There's another issue about the recent AlmaLinux timeouts https://github.com/dotnet/runtime/issues/87667 - the AlmaLinux leg has been removed by https://github.com/dotnet/runtime/pull/87668

lambdageek avatar Jun 16 '23 19:06 lambdageek

This issue seems to match also generic test timeout failures, such as

System.Net.Http.HttpRequestException : Requesting HTTP version 3.0 with version policy RequestVersionExact while unable to establish HTTP/3 connection.
---- System.OperationCanceledException : The operation was canceled.

is that the intent here?

rzikm avatar Nov 30 '23 14:11 rzikm

is that the intent here?

It is not the indent. I have tweaked the matching string.

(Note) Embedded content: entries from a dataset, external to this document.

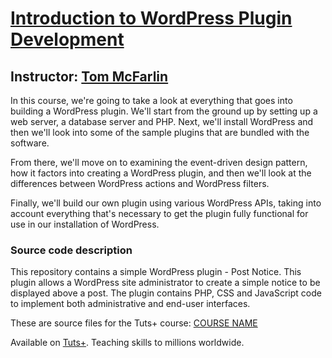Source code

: # [Introduction to WordPress Plugin Development][published url]
## Instructor: [Tom McFarlin][instructor url]

In this course, we're going to take a look at everything that goes into building a WordPress plugin. We'll start from the ground up by setting up a web server, a database server and PHP. Next, we'll install WordPress and then we'll look into some of the sample plugins that are bundled with the software.

From there, we'll move on to examining the event-driven design pattern, how it factors into creating a WordPress plugin, and then we'll look at the differences between WordPress actions and WordPress filters.

Finally, we'll build our own plugin using various WordPress APIs, taking into account everything that's necessary to get the plugin fully functional for use in our installation of WordPress.

### Source code description

This repository contains a simple WordPress plugin - Post Notice. This plugin allows a WordPress site administrator to create a simple notice to be displayed above a post. The plugin contains PHP, CSS and JavaScript code to implement both administrative and end-user interfaces.

These are source files for the Tuts+ course: [COURSE NAME][published url]

Available on [Tuts+](https://tutsplus.com). Teaching skills to millions worldwide.

[published url]: https://code.tutsplus.com/courses
[instructor url]: https://tutsplus.com/authors/tom-mcfarlin

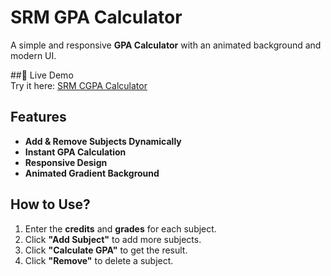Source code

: # SRM GPA Calculator

A simple and responsive **GPA Calculator** with an animated background and modern UI.  

##🚀 Live Demo  
Try it here: [SRM CGPA Calculator](https://srm-gpa-calculator-five.vercel.app/)  


## Features
- **Add & Remove Subjects Dynamically**
- **Instant GPA Calculation**
- **Responsive Design**
- **Animated Gradient Background**


## How to Use?
1. Enter the **credits** and **grades** for each subject.
2. Click **"Add Subject"** to add more subjects.
3. Click **"Calculate GPA"** to get the result.
4. Click **"Remove"** to delete a subject.

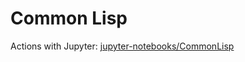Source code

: # Common Lisp

Actions with Jupyter: [jupyter-notebooks/CommonLisp](https://github.com/jargonzhou/wiki/tree/main/jupyter-notebooks/CommonLisp)
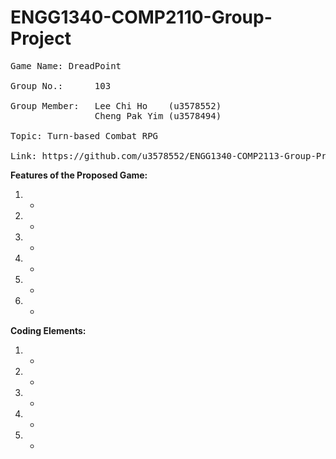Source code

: # ENGG1340-COMP2110-Group-Project

<pre>
Game Name: DreadPoint

Group No.:      103

Group Member:   Lee Chi Ho    (u3578552)
                Cheng Pak Yim (u3578494)

Topic: Turn-based Combat RPG

Link: https://github.com/u3578552/ENGG1340-COMP2113-Group-Project
</pre>

**Features of the Proposed Game:**
1. -
2. -
3. -
4. -
5. -
6. -

**Coding Elements:**
1. -
2. -
3. -
4. -
5. -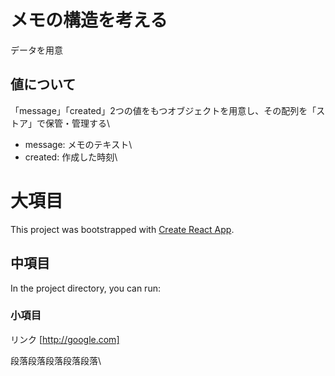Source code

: # メモの構造を考える
データを用意

## 値について
「message」「created」2つの値をもつオブジェクトを用意し、その配列を「ストア」で保管・管理する\
- message: メモのテキスト\
- created: 作成した時刻\



















# 大項目

This project was bootstrapped with [Create React App](https://github.com/facebook/create-react-app).

## 中項目

In the project directory, you can run:

### 小項目

リンク [http://google.com]

段落段落段落段落段落\


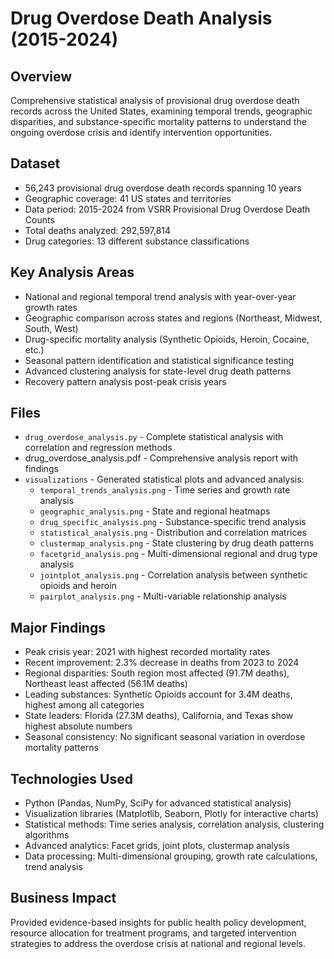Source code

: # Drug Overdose Death Analysis (2015-2024)
## Overview
Comprehensive statistical analysis of provisional drug overdose death records across the United States, examining temporal trends, geographic disparities, and substance-specific mortality patterns to understand the ongoing overdose crisis and identify intervention opportunities.

## Dataset
- 56,243 provisional drug overdose death records spanning 10 years
- Geographic coverage: 41 US states and territories
- Data period: 2015-2024 from VSRR Provisional Drug Overdose Death Counts
- Total deaths analyzed: 292,597,814
- Drug categories: 13 different substance classifications

## Key Analysis Areas
- National and regional temporal trend analysis with year-over-year growth rates
- Geographic comparison across states and regions (Northeast, Midwest, South, West)
- Drug-specific mortality analysis (Synthetic Opioids, Heroin, Cocaine, etc.)
- Seasonal pattern identification and statistical significance testing
- Advanced clustering analysis for state-level drug death patterns
- Recovery pattern analysis post-peak crisis years

## Files
- `drug_overdose_analysis.py` - Complete statistical analysis with correlation and regression methods
- drug_overdose_analysis.pdf - Comprehensive analysis report with findings
- `visualizations` - Generated statistical plots and advanced analysis:
  - `temporal_trends_analysis.png` - Time series and growth rate analysis
  - `geographic_analysis.png` - State and regional heatmaps
  - `drug_specific_analysis.png` - Substance-specific trend analysis
  - `statistical_analysis.png` - Distribution and correlation matrices
  - `clustermap_analysis.png` - State clustering by drug death patterns
  - `facetgrid_analysis.png` - Multi-dimensional regional and drug type analysis
  - `jointplot_analysis.png` - Correlation analysis between synthetic opioids and heroin
  - `pairplot_analysis.png` - Multi-variable relationship analysis

## Major Findings
- Peak crisis year: 2021 with highest recorded mortality rates
- Recent improvement: 2.3% decrease in deaths from 2023 to 2024
- Regional disparities: South region most affected (91.7M deaths), Northeast least affected (56.1M deaths)
- Leading substances: Synthetic Opioids account for 3.4M deaths, highest among all categories
- State leaders: Florida (27.3M deaths), California, and Texas show highest absolute numbers
- Seasonal consistency: No significant seasonal variation in overdose mortality patterns

## Technologies Used
- Python (Pandas, NumPy, SciPy for advanced statistical analysis)
- Visualization libraries (Matplotlib, Seaborn, Plotly for interactive charts)
- Statistical methods: Time series analysis, correlation analysis, clustering algorithms
- Advanced analytics: Facet grids, joint plots, clustermap analysis
- Data processing: Multi-dimensional grouping, growth rate calculations, trend analysis

## Business Impact
Provided evidence-based insights for public health policy development, resource allocation for treatment programs, and targeted intervention strategies to address the overdose crisis at national and regional levels.
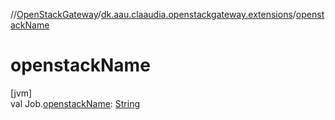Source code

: //[OpenStackGateway](../../index.md)/[dk.aau.claaudia.openstackgateway.extensions](index.md)/[openstackName](openstack-name.md)

# openstackName

[jvm]\
val Job.[openstackName](openstack-name.md): [String](https://kotlinlang.org/api/latest/jvm/stdlib/kotlin/-string/index.html)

jkotas avatar Nov 30 '23 21:11 jkotas

Removing Known Build Error label because it is marking Build Analysis green. We want developers either to wait until infra timeout issue is resolved and rerun their tests or to use their judgement to use the escape path to merge.

JulieLeeMSFT avatar Mar 20 '24 18:03 JulieLeeMSFT

Known Build Error label is useful to get stats on the infra issues such as timeout. On the other hand, it allows PRs to get merged whle tests are not fully run. So, it is something we need to think about how we should handle such cases.

JulieLeeMSFT avatar Mar 20 '24 19:03 JulieLeeMSFT

Known Build Error label is useful to get stats on the infra issues such as timeout

This was the sole purpose of this tracking issue. If we do not have it marked as Known Build Error, it can be closed.

jkotas avatar Mar 20 '24 21:03 jkotas